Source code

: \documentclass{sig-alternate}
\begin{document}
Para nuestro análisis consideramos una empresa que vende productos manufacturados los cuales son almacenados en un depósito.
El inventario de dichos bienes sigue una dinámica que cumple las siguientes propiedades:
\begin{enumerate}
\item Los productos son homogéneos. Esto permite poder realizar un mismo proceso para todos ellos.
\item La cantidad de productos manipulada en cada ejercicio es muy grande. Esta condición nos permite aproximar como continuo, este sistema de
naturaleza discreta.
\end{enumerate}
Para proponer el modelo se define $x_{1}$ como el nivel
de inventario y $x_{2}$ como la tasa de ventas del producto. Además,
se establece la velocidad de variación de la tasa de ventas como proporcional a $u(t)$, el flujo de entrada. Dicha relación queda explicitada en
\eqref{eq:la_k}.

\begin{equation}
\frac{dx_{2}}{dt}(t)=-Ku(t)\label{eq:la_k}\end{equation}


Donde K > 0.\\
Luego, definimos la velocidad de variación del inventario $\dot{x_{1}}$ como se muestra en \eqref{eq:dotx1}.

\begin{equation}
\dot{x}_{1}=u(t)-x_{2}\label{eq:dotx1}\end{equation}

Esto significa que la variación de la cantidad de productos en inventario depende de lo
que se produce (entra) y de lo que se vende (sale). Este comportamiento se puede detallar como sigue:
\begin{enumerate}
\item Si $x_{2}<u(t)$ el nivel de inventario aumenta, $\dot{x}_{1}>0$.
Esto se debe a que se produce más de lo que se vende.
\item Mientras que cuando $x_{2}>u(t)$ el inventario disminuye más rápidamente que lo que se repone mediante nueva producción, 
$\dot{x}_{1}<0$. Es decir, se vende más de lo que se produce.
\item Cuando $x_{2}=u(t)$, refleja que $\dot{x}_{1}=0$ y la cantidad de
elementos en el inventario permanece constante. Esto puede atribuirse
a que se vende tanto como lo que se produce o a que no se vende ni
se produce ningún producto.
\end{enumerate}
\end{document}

+---+

Extract exactly and only the lines above from the line containing "Luego, definimos la" through the line containing "Esto significa que", both end lines included.

▸ Task answer
Luego, definimos la velocidad de variación del inventario $\dot{x_{1}}$ como se muestra en \eqref{eq:dotx1}.

\begin{equation}
\dot{x}_{1}=u(t)-x_{2}\label{eq:dotx1}\end{equation}

Esto significa que la variación de la cantidad de productos en inventario depende de lo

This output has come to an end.